Collected data
== Segment start ==

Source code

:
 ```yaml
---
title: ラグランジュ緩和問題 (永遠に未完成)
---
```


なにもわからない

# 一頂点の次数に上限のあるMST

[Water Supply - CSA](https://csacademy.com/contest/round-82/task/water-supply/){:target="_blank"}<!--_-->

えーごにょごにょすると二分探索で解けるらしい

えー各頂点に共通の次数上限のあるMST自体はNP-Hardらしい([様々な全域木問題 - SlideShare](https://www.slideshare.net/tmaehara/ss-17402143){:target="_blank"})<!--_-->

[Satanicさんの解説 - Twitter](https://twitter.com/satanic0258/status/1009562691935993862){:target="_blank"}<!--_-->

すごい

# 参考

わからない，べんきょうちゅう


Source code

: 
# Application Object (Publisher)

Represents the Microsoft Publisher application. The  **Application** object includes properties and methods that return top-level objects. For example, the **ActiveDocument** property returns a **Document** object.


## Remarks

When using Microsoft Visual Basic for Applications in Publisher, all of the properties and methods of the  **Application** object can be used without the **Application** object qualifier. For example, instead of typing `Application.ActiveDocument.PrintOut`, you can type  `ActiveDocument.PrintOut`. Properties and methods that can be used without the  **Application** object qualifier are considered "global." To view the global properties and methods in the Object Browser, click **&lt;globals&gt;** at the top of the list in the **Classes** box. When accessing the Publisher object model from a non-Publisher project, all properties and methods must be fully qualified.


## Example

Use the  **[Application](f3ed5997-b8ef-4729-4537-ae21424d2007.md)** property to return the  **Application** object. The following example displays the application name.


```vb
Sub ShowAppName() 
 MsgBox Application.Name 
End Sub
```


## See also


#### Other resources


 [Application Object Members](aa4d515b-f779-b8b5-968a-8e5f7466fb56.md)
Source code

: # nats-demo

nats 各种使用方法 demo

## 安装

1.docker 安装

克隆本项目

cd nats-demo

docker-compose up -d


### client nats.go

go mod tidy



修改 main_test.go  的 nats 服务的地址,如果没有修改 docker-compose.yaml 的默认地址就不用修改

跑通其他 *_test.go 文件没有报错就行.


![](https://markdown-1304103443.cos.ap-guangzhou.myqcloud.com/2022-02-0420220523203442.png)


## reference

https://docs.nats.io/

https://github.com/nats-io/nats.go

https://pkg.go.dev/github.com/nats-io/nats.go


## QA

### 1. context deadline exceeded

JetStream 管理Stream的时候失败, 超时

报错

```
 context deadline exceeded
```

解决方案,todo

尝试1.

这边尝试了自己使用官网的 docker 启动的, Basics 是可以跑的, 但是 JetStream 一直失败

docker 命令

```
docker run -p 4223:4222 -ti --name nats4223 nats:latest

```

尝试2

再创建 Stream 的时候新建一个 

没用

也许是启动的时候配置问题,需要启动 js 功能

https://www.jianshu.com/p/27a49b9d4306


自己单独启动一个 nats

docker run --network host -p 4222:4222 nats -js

== Segment end ==

The records above are to be returned exactly as they appear.

• [Answer to the problem]:
Source code

:
 ```yaml
---
title: ラグランジュ緩和問題 (永遠に未完成)
---
```


なにもわからない

# 一頂点の次数に上限のあるMST

[Water Supply - CSA](https://csacademy.com/contest/round-82/task/water-supply/){:target="_blank"}<!--_-->

えーごにょごにょすると二分探索で解けるらしい

えー各頂点に共通の次数上限のあるMST自体はNP-Hardらしい([様々な全域木問題 - SlideShare](https://www.slideshare.net/tmaehara/ss-17402143){:target="_blank"})<!--_-->

[Satanicさんの解説 - Twitter](https://twitter.com/satanic0258/status/1009562691935993862){:target="_blank"}<!--_-->

すごい

# 参考

わからない，べんきょうちゅう


Source code

: 
# Application Object (Publisher)

Represents the Microsoft Publisher application. The  **Application** object includes properties and methods that return top-level objects. For example, the **ActiveDocument** property returns a **Document** object.


## Remarks

When using Microsoft Visual Basic for Applications in Publisher, all of the properties and methods of the  **Application** object can be used without the **Application** object qualifier. For example, instead of typing `Application.ActiveDocument.PrintOut`, you can type  `ActiveDocument.PrintOut`. Properties and methods that can be used without the  **Application** object qualifier are considered "global." To view the global properties and methods in the Object Browser, click **&lt;globals&gt;** at the top of the list in the **Classes** box. When accessing the Publisher object model from a non-Publisher project, all properties and methods must be fully qualified.


## Example

Use the  **[Application](f3ed5997-b8ef-4729-4537-ae21424d2007.md)** property to return the  **Application** object. The following example displays the application name.


```vb
Sub ShowAppName() 
 MsgBox Application.Name 
End Sub
```


## See also


#### Other resources


 [Application Object Members](aa4d515b-f779-b8b5-968a-8e5f7466fb56.md)
Source code

: # nats-demo

nats 各种使用方法 demo

## 安装

1.docker 安装

克隆本项目

cd nats-demo

docker-compose up -d


### client nats.go

go mod tidy



修改 main_test.go  的 nats 服务的地址,如果没有修改 docker-compose.yaml 的默认地址就不用修改

跑通其他 *_test.go 文件没有报错就行.


![](https://markdown-1304103443.cos.ap-guangzhou.myqcloud.com/2022-02-0420220523203442.png)


## reference

https://docs.nats.io/

https://github.com/nats-io/nats.go

https://pkg.go.dev/github.com/nats-io/nats.go


## QA

### 1. context deadline exceeded

JetStream 管理Stream的时候失败, 超时

报错

```
 context deadline exceeded
```

解决方案,todo

尝试1.

这边尝试了自己使用官网的 docker 启动的, Basics 是可以跑的, 但是 JetStream 一直失败

docker 命令

```
docker run -p 4223:4222 -ti --name nats4223 nats:latest

```

尝试2

再创建 Stream 的时候新建一个 

没用

也许是启动的时候配置问题,需要启动 js 功能

https://www.jianshu.com/p/27a49b9d4306


自己单独启动一个 nats

docker run --network host -p 4222:4222 nats -js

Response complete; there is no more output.